Dataset
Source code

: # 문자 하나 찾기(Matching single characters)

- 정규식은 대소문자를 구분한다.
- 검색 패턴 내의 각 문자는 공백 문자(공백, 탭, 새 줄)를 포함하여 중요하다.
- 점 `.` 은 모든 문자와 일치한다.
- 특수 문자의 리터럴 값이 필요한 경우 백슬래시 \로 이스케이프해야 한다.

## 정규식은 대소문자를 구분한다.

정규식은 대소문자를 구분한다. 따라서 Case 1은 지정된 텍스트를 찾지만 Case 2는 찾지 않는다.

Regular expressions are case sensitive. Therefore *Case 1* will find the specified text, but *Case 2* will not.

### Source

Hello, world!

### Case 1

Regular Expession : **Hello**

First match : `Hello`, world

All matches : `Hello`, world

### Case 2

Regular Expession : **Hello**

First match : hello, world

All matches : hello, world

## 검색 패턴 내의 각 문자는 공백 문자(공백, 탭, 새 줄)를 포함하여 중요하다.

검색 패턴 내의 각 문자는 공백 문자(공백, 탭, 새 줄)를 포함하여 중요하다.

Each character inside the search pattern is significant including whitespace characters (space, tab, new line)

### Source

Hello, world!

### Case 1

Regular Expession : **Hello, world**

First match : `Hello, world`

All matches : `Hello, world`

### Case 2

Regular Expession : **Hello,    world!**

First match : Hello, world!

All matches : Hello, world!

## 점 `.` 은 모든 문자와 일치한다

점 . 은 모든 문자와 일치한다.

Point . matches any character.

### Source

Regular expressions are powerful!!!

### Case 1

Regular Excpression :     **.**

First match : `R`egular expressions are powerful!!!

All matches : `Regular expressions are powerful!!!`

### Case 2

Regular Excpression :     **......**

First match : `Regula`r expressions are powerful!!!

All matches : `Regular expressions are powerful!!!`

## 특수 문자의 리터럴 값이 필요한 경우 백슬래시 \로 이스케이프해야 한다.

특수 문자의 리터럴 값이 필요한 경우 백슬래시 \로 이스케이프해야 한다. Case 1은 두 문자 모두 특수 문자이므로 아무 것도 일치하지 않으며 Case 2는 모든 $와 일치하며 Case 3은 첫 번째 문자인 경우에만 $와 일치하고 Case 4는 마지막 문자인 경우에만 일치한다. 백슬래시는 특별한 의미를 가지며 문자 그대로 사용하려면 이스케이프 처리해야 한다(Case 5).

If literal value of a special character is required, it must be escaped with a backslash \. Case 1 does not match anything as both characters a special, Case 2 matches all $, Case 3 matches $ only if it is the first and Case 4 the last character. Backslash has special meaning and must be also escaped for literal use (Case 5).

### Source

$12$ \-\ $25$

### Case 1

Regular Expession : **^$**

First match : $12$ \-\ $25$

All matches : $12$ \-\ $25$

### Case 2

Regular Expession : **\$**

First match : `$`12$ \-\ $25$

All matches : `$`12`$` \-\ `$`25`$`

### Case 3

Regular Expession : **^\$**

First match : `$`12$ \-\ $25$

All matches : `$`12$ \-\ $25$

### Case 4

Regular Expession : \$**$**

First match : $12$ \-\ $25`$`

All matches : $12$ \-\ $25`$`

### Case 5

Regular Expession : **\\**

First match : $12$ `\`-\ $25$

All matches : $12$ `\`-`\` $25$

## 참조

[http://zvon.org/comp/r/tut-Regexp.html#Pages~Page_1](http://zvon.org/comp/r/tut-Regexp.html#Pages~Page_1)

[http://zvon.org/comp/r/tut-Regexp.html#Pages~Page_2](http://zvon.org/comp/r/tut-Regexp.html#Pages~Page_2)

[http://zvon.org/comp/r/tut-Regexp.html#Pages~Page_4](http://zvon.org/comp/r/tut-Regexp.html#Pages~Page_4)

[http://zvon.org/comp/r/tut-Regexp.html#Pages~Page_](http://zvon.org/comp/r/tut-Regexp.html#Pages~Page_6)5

Exercise directions
With no line skipped, output the listing in full.

Solved problem
Source code

: # 문자 하나 찾기(Matching single characters)

- 정규식은 대소문자를 구분한다.
- 검색 패턴 내의 각 문자는 공백 문자(공백, 탭, 새 줄)를 포함하여 중요하다.
- 점 `.` 은 모든 문자와 일치한다.
- 특수 문자의 리터럴 값이 필요한 경우 백슬래시 \로 이스케이프해야 한다.

## 정규식은 대소문자를 구분한다.

정규식은 대소문자를 구분한다. 따라서 Case 1은 지정된 텍스트를 찾지만 Case 2는 찾지 않는다.

Regular expressions are case sensitive. Therefore *Case 1* will find the specified text, but *Case 2* will not.

### Source

Hello, world!

### Case 1

Regular Expession : **Hello**

First match : `Hello`, world

All matches : `Hello`, world

### Case 2

Regular Expession : **Hello**

First match : hello, world

All matches : hello, world

## 검색 패턴 내의 각 문자는 공백 문자(공백, 탭, 새 줄)를 포함하여 중요하다.

검색 패턴 내의 각 문자는 공백 문자(공백, 탭, 새 줄)를 포함하여 중요하다.

Each character inside the search pattern is significant including whitespace characters (space, tab, new line)

### Source

Hello, world!

### Case 1

Regular Expession : **Hello, world**

First match : `Hello, world`

All matches : `Hello, world`

### Case 2

Regular Expession : **Hello,    world!**

First match : Hello, world!

All matches : Hello, world!

## 점 `.` 은 모든 문자와 일치한다

점 . 은 모든 문자와 일치한다.

Point . matches any character.

### Source

Regular expressions are powerful!!!

### Case 1

Regular Excpression :     **.**

First match : `R`egular expressions are powerful!!!

All matches : `Regular expressions are powerful!!!`

### Case 2

Regular Excpression :     **......**

First match : `Regula`r expressions are powerful!!!

All matches : `Regular expressions are powerful!!!`

## 특수 문자의 리터럴 값이 필요한 경우 백슬래시 \로 이스케이프해야 한다.

특수 문자의 리터럴 값이 필요한 경우 백슬래시 \로 이스케이프해야 한다. Case 1은 두 문자 모두 특수 문자이므로 아무 것도 일치하지 않으며 Case 2는 모든 $와 일치하며 Case 3은 첫 번째 문자인 경우에만 $와 일치하고 Case 4는 마지막 문자인 경우에만 일치한다. 백슬래시는 특별한 의미를 가지며 문자 그대로 사용하려면 이스케이프 처리해야 한다(Case 5).

If literal value of a special character is required, it must be escaped with a backslash \. Case 1 does not match anything as both characters a special, Case 2 matches all $, Case 3 matches $ only if it is the first and Case 4 the last character. Backslash has special meaning and must be also escaped for literal use (Case 5).

### Source

$12$ \-\ $25$

### Case 1

Regular Expession : **^$**

First match : $12$ \-\ $25$

All matches : $12$ \-\ $25$

### Case 2

Regular Expession : **\$**

First match : `$`12$ \-\ $25$

All matches : `$`12`$` \-\ `$`25`$`

### Case 3

Regular Expession : **^\$**

First match : `$`12$ \-\ $25$

All matches : `$`12$ \-\ $25$

### Case 4

Regular Expession : \$**$**

First match : $12$ \-\ $25`$`

All matches : $12$ \-\ $25`$`

### Case 5

Regular Expession : **\\**

First match : $12$ `\`-\ $25$

All matches : $12$ `\`-`\` $25$

## 참조

[http://zvon.org/comp/r/tut-Regexp.html#Pages~Page_1](http://zvon.org/comp/r/tut-Regexp.html#Pages~Page_1)

[http://zvon.org/comp/r/tut-Regexp.html#Pages~Page_2](http://zvon.org/comp/r/tut-Regexp.html#Pages~Page_2)

[http://zvon.org/comp/r/tut-Regexp.html#Pages~Page_4](http://zvon.org/comp/r/tut-Regexp.html#Pages~Page_4)

[http://zvon.org/comp/r/tut-Regexp.html#Pages~Page_](http://zvon.org/comp/r/tut-Regexp.html#Pages~Page_6)5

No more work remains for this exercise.